- Your goal: Below are the records; copy every line in them that holds the string "release".

- Given entries:
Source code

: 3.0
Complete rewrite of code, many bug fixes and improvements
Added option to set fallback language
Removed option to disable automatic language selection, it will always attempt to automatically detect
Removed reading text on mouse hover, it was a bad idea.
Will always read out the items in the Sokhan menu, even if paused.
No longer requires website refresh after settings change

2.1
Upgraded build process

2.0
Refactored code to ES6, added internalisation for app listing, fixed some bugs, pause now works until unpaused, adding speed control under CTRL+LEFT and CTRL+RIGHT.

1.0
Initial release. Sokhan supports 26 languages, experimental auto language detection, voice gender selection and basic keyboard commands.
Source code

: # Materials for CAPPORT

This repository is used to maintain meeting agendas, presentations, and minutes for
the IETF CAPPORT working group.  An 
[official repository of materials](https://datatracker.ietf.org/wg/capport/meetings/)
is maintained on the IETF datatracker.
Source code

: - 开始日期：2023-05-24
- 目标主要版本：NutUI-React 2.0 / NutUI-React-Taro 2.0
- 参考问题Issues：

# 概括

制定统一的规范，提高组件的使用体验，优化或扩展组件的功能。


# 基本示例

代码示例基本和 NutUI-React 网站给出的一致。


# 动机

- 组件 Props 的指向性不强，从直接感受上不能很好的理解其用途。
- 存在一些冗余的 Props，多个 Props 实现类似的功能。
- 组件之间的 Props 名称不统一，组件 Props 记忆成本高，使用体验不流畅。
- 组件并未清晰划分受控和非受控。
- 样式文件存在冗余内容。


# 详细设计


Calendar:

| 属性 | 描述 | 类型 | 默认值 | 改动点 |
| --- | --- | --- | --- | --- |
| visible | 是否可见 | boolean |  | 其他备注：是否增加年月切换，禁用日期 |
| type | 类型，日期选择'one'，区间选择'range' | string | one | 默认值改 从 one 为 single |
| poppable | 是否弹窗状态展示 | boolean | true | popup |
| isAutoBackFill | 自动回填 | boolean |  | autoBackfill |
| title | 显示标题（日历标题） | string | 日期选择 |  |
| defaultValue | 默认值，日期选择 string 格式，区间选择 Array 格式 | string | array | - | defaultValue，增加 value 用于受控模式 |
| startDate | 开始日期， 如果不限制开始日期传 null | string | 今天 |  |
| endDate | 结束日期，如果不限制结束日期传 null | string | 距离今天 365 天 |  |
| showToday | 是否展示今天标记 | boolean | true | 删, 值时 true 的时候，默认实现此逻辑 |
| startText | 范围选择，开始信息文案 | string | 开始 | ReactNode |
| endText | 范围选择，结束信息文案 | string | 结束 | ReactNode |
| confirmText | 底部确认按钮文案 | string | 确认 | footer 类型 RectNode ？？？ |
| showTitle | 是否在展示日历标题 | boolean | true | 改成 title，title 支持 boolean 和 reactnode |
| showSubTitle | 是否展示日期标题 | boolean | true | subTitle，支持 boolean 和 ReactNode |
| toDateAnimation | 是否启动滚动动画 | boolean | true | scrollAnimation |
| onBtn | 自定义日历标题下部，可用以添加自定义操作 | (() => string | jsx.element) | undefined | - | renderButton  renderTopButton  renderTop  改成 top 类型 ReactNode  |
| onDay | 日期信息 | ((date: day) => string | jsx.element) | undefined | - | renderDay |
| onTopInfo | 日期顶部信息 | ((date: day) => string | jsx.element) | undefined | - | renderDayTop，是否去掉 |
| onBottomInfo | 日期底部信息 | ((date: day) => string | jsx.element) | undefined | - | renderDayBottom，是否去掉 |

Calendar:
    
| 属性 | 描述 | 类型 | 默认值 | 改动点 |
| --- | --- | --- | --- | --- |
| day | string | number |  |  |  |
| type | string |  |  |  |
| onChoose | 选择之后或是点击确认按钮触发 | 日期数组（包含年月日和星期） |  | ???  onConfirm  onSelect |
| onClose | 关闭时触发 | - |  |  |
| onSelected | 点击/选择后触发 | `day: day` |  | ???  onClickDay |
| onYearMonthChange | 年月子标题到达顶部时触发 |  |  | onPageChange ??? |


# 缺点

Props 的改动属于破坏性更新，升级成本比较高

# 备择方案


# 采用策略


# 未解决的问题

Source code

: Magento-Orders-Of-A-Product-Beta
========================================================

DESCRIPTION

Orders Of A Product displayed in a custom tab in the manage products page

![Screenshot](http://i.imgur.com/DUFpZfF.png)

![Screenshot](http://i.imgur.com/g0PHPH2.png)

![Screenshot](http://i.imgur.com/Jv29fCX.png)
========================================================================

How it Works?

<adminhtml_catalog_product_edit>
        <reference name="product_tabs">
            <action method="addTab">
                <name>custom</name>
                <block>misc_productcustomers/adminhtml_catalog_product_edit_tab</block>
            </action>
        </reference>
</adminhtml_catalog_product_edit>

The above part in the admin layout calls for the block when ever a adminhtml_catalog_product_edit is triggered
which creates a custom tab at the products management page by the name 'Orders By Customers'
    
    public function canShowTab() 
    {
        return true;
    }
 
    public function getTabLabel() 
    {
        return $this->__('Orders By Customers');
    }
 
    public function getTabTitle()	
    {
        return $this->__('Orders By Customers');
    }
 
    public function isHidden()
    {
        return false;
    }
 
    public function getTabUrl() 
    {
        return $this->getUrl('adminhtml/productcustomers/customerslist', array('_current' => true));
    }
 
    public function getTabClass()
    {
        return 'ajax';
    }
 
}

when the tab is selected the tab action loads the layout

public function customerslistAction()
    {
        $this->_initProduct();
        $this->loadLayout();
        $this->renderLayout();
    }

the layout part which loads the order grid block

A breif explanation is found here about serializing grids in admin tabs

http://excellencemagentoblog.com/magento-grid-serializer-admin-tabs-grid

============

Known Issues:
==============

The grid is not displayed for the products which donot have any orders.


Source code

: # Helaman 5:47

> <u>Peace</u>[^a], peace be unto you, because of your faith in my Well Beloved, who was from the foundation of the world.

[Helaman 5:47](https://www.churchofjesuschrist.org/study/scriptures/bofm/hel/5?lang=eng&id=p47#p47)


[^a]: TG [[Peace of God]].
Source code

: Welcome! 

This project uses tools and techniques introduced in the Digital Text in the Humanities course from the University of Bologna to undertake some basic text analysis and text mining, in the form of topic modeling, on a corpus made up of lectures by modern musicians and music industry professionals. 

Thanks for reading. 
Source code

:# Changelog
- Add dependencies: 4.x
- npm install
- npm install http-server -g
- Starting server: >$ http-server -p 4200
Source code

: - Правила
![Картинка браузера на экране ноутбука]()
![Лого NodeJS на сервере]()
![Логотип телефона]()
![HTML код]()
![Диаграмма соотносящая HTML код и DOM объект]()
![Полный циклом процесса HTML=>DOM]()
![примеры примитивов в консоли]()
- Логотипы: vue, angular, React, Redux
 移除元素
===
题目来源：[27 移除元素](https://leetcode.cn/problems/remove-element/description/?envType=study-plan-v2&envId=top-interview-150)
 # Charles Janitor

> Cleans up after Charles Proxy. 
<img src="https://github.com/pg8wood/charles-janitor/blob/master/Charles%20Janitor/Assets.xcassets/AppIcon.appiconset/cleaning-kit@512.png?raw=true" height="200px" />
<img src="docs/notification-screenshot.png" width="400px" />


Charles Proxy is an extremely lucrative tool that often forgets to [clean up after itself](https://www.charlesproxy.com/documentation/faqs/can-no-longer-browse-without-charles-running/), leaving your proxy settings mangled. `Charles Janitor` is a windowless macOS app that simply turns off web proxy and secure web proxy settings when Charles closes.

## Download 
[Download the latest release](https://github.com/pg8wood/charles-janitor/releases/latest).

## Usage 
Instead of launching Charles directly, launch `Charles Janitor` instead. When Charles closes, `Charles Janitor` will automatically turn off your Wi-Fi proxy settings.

- Answer section:
Initial release. Sokhan supports 26 languages, experimental auto language detection, voice gender selection and basic keyboard commands.
[Download the latest release](https://github.com/pg8wood/charles-janitor/releases/latest).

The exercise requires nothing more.